Mark Zuckerberg engage Meta dans une fuite en avant anti-journalistique

En cinq minutes d’annonces, Mark Zuckerberg aura acté de la vassalisation de son empire à la future administration de Donald Trump dans un processus de “muskification” radical des politiques de ses plateformes. Dans ce nouveau Meta expurgé de fact-checkeurs, le journalisme est présenté comme l’ennemi de la liberté d’expression. Reporters sans frontières (RSF) s’alarme de cette politique renforcée contre le droit à l’information.

Journalisme, dehors. Mark Zuckerberg, patron du groupe Meta, a annoncé dans une vidéo publiée sur Facebook le 7 janvier 2025, la nouvelle politique de son entreprise en matière d’information et de débats politiques. Le milliardaire souhaite “se débarrasser des fact-checkeurs”, accusés d’avoir contribué à éroder la confiance en ligne plutôt que de la renouveler, pour les remplacer par un système dérivé des “Community Notes” (“notes de la communauté”) de X, qui laissera donc le soin aux utilisateurs de vérifier eux-mêmes la fiabilité des informations. Cette annonce, sidérante compte tenu de la vigueur avec laquelle Meta défendait le fact-checking pour lutter contre la désinformation sur ses plateformes, est suivie d’autres nouveautés stratégiques qui dessinent une ligne claire. L’objectif de cette nouvelle politique saute aux yeux : rendre allégeance à Donald Trump en “muskifiant” à toute allure ses plateformes plébiscitées par plus de trois milliards d’utilisateurs quotidiens, selon ses chiffres.

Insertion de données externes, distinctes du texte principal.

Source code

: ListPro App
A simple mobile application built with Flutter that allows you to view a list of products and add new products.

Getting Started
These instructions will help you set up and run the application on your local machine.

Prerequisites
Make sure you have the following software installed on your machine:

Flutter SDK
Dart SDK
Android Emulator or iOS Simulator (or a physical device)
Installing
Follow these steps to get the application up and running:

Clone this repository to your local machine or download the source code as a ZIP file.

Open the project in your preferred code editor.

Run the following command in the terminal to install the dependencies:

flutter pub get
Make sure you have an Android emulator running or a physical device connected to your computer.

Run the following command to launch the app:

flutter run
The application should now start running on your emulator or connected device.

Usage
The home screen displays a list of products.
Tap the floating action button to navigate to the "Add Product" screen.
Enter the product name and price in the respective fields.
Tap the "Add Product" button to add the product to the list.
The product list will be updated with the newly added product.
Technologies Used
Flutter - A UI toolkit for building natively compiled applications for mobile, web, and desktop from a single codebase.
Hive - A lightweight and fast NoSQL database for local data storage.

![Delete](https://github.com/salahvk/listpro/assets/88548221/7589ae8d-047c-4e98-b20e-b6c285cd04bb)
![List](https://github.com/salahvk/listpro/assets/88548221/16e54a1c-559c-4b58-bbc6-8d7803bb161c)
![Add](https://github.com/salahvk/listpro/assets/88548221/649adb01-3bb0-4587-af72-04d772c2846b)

Pour ce faire, Mark Zuckerberg réemploie les thèmes fétiches du patron de X en accusant les médias traditionnels d’avoir “poussé en faveur de toujours plus de censure”. Pour RSF, cette nouvelle politique, qui ne s’appliquerait dans un premier temps qu’aux États-Unis,  s’inscrit dans une stratégie globale de marginalisation du journalisme et de ses acteurs, au nom d’une liberté d’expression dévoyée au service d’intérêts idéologiques.

“Mark Zuckerberg suit le mouvement initié par Elon Musk sur X et prête allégeance à l’idéologie portée par Donald Trump, enterrant le journalisme au profit d’une conception absolutiste de la liberté d’expression. Cette ‘muskification’ des plateformes du groupe Meta obéit à une stratégie politique : les intérêts des acteurs privés prévalent sur la nécessité d’une conversation publique fondée sur les faits. Pourtant, la promotion de la vérité n’est pas une censure, la régulation démocratique n’est pas une entrave illégitime. Mark Zuckerberg dit être ‘allé trop loin’ : c’est désormais en arrière toute qu’il s’engage.

Thibaut Bruttin
Directeur général de RSF

Cette annonce s’inscrit dans une série de décisions prises par Meta qui témoignent d’un virage anti-journalistique assumé. En 2023, le groupe avait déjà supprimé Facebook News dans plusieurs pays et choisi de bannir les médias au Canada en représailles au vote de la loi C-18, qui le force à les rémunérer. Des modifications d’algorithme avaient également restreint le trafic en direction des sites des médias sur Facebook.

En s’attaquant aujourd’hui au fact-checking, dont elle avait fait l’un des symboles de sa lutte contre la désinformation, Meta accentue sa logique de désengagement vis-à-vis du droit d’accéder à l’information fiable et renforce son modèle basé sur la viralité, au risque d’amplifier les discours haineux, les manipulations et les fausses informations.